А лучше на двадцать процентов. Тогда я даже буду ощущать себя хрупкой.
Мне пришлось потратить минут десять, чтобы выбраться из постели. Когда же я наконец встала на пол, то едва не задушила себя, наступив на подол рубашки, при этом ворот задрался и впился мне в шею.
Я довольно долго кашляла, даже Кейт начала беспокойно шевелиться.
«Господи, лапочка, только не просыпайся! — взмолилась я мысленно. — Не плачь. Не надо. Все будет прекрасно. Я верну гебе папочку. Увидишь. А пока полежи здесь».
Случилось чудо: она успокоилась и продолжала спать. Я на цыпочках вышла из темной комнаты и спустилась по лестнице. Обширный подол развевался вокруг моих ног. Телефон находился в холле, который освещался только уличным фонарем рядом с домом. Я начала набирать номер своей квартиры в Лондоне. Звуки набора эхом разнеслись по холлу. В спящем доме они напоминали пулеметную стрельбу.
«Господи, — подумала я, — не хватает только, чтобы Маклоглины, живущие через три дома, пожаловались на шум».
После пары щелчков телефон соединился с квартирой в Лондоне за четыреста миль от Дублина. Я дала ему прозвонить сотню раз. А может, тысячу. Он звонил и звонил в пустой, холодной, темной квартире. Я представила себе этот звонящий телефон рядом с кроватью, на которой никто не спал, и тени от незашторенных окон на полу. Незашторенных потому, что некому задернуть шторы.
И тем не менее я позволяла ему звенеть и звенеть. Надежда медленно покидала меня.
Джеймс не отвечал.
Потому что Джеймса в квартире не было.
Он был в другой квартире. В другой постели.
С другой женщиной.
Безумием было с моей стороны думать, что я смогу вернуть его только потому, что мне хотелось, чтобы он вернулся. Наверное, я спятила, забыв, что он живет с другой женщиной. Что он меня
Постепенно я приходила в себя.
Наверное, любой пристойный психиатр сказал бы, что шок от предательства Джеймса был чересчур сильным, чтобы я могла его переварить. Мне было легче представлять, будто ничего не случилось; казалось, если я сделаю вид, что все в порядке, то так оно и будет.
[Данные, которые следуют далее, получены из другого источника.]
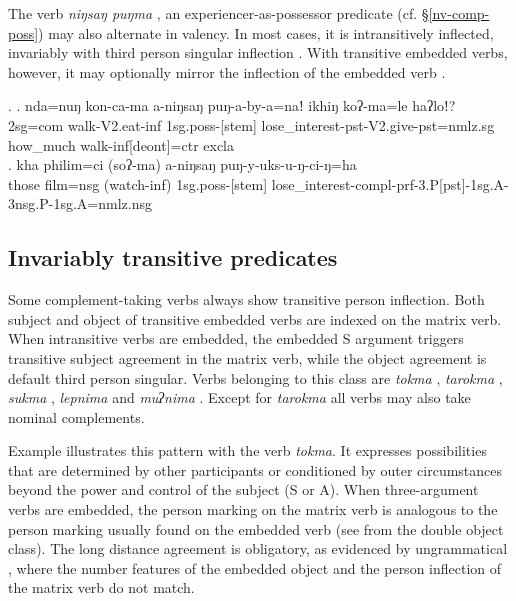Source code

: The  verb \emph{niŋsaŋ puŋma} , an experiencer-as-possessor predicate (cf. §\ref{nv-comp-poss}) may also alternate in valency. In most cases, it is intransitively inflected, invariably with third person singular inflection \Next[a]. With transitive embedded verbs, however, it may optionally mirror the inflection of the embedded verb  \Next[b]. 

\ex. \ag. nda=nuŋ kon-ca-ma a-niŋsaŋ puŋ-a-by-a=naǃ ikhiŋ koʔ-ma=le haʔloǃ? \\
	{\sc 2sg=com} walk{\sc -V2.eat-inf} {\sc 1sg.poss-[stem]}  lose\_interest{\sc [3sg]-pst-V2.give-pst=nmlz.sg} how\_much walk{\sc -inf[deont]=ctr}  {\sc excla}\\
	\bg. kha philim=ci (soʔ-ma) a-niŋsaŋ puŋ-y-uks-u-ŋ-ci-ŋ=ha\\
		{\sc those} film{\sc =nsg} (watch{\sc -inf}) {\sc 1sg.poss-[stem]} lose\_interest{\sc -compl-prf-3.P[pst]-1sg.A-3nsg.P-1sg.A=nmlz.nsg}	\\
 


\subsection{Invariably transitive predicates}

Some complement-taking verbs always show transitive person inflection. Both subject and object of transitive embedded verbs are indexed on the matrix verb. When intransitive verbs are embedded, the embedded S argument triggers transitive subject agreement in the matrix verb, while the object agreement is default third person singular. Verbs belonging to this class are  \emph{tokma} , \emph{tarokma} , \emph{sukma} ,  \emph{lepnima}  and \emph{muʔnima} . Except for \emph{tarokma} all verbs may also take nominal complements. 

Example \Next illustrates this pattern with the verb \emph{tokma}. It expresses possibilities that are determined by other participants or conditioned by outer circumstances beyond the power and control of the subject (S or A). When three-argument verbs are embedded,  the person marking on the matrix verb is analogous to the person marking usually found on  the embedded verb (see \Next[b] from the double object class). The long distance agreement is obligatory, as evidenced by ungrammatical \Next[c], where the number features of the embedded object and the person inflection of the matrix verb do not match.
Я села на пол в холодном, темном холле. Сердце, бившееся как птица в клетке, постепенно успокоилось. Руки перестали трястись. Голова обрела способность соображать.
Ни в какой Лондон я утром не поеду.
Теперь я буду жить здесь. По крайней мере, пока.
Я чувствовала себя разбитой и страшно несчастной. После воодушевления, охватившего меня, когда я решила, что могу поговорить с Джеймсом и все уладить, на меня напала такая тоска, какой мне никогда не приходилось испытывать. Тоска величиной с континент. Глубокая, как Атлантический океан. Пустая, как головка Хелен.
Ноги начали замерзать. Нужно было вернуться в постель. Но хотя я чувствовала себя такой усталой, будто мне тысяча лет, я знала, что заснуть мне не удастся. Никогда. Боль от утраты была чересчур велика. А мне отчаянно хотелось заснуть: ведь во сне я перестану ощущать боль.
Как же я жалела, что наша мать не невротик, что она не держит в аптечке в ванной комнате кучу снотворных таблеток, валиума и антидепрессантов. Все было с точностью до наоборот. Она считала нас кандидатами для клиники Бетти Форд, если мы просили пару таблеток парацетамола в случае ангины — больного живота — сломанной ноги — прободной язвы.
— Терпи, — говорила мама, — вспомни о мучениях распятого Христа.
Или:
— Что бы вы делали, если бы не придумали лекарство от боли?